Knud Kristensen : biography

October 26, 1880 – September 28, 1962

Knud Kristensen (26 October 1880 – 28 September 1962) was Prime Minister of Denmark 7 November 1945 to 13 November 1947 in the first elected government after the German occupation of Denmark during World War II. After the October 1945 election Knud Kristensen formed the Cabinet of Knud Kristensen, a minority government consisting only of his Liberal Venstre party. Kristensen was a farmer by profession.

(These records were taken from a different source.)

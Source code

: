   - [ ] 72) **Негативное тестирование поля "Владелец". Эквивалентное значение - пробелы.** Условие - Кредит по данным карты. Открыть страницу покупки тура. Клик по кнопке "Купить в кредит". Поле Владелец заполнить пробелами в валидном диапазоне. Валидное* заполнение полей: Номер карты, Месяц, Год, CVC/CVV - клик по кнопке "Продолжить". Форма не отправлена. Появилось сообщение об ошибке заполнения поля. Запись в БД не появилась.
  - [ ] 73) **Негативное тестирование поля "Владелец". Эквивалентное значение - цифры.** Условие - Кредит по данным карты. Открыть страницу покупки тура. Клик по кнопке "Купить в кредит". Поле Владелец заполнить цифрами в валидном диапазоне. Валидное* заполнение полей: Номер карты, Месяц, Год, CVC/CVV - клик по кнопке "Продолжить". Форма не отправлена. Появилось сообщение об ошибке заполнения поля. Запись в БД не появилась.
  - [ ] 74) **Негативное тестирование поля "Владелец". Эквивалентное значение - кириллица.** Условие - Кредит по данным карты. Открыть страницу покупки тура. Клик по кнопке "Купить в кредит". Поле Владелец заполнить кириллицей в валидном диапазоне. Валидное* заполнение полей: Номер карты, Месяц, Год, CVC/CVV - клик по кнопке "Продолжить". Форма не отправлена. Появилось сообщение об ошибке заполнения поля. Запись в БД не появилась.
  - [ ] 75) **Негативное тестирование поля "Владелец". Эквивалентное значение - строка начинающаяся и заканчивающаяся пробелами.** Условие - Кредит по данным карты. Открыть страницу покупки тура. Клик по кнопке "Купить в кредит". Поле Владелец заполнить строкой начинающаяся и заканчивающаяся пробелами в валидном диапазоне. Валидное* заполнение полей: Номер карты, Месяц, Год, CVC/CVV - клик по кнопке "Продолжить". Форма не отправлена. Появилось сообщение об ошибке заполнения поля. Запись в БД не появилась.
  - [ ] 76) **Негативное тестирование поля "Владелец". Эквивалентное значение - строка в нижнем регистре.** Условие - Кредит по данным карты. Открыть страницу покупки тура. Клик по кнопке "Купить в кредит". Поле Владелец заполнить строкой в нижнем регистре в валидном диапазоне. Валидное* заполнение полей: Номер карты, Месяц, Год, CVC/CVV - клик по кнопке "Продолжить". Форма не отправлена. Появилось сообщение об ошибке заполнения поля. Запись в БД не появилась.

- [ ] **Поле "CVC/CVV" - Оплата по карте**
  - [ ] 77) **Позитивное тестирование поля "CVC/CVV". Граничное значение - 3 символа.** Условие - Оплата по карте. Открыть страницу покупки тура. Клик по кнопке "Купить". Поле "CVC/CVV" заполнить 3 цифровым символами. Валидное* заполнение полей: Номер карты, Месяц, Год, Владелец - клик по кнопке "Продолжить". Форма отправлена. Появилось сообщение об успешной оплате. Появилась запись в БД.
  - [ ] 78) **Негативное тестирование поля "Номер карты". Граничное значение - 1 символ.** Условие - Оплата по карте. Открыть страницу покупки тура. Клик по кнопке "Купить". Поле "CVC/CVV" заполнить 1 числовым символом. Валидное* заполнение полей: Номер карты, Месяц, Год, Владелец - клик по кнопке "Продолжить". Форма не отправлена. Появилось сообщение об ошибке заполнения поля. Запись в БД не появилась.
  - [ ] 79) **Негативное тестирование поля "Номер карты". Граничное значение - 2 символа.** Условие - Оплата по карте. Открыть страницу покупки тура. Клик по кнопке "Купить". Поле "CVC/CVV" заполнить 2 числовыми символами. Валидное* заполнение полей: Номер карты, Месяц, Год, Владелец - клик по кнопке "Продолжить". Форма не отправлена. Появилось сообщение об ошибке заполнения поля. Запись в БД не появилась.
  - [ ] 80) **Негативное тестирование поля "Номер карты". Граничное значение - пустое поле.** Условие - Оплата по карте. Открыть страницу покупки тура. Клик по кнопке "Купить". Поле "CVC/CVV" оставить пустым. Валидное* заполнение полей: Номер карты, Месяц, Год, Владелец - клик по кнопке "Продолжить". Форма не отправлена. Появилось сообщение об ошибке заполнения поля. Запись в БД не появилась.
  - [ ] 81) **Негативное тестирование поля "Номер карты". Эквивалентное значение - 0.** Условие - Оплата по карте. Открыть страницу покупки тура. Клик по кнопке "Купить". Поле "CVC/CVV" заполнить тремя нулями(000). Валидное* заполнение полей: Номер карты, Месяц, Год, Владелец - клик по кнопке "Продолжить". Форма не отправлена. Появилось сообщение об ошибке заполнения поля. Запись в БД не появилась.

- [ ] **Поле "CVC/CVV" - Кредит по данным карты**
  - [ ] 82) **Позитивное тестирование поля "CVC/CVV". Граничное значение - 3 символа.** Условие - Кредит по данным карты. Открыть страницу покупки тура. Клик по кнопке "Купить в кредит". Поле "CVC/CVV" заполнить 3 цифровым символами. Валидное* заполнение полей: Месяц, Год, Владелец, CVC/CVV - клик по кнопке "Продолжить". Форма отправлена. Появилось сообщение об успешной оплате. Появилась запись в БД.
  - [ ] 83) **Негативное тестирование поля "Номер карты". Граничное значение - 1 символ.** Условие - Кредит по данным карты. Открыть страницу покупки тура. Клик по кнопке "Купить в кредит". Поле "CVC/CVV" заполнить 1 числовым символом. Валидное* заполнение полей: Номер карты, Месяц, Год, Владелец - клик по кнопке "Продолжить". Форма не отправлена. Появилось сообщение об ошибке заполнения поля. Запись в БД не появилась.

Kristensen resigned as Prime Minister when the Folketing passed a vote of no confidence because of his failed enthusiasm for incorporating Southern Schleswig into Denmark. Denmark was forced to cede Schleswig and Holstein in the second war of Schleswig in 1864, and had recovered somewhat more of Northern Schleswig than they should have in the aftermath of World War I as a result of the Schleswig Plebiscite, but had failed to regain Southern Schleswig. Denmark’s new attempt of re-annexation in the vacuum of power after WW2 was unsuccessful due to the violent opposition of South Schleswig’s inhabitants with the exception of a German pro-Danish fraction rewarded with food-parcels, referred to as "Bacon-Danes". German public opinion was supported by the British military governor Hugh Vivian Champion de Crespigny wo feared the chaos that would arise in view of the doubled German population within the area after ingesting expellees of former German territories handed to Poland. It is said that a German lady companion of this status helped him in his decisions. See also Danish minority of Southern Schleswig.

The defeat in the Southern Schleswig case estranged Kristensen from his party and when the new constitution was issued 1953 he terminated his membership of Venstre and founded a new party, De Uafhængige ("The Independents"). This new party was unable to gain influence.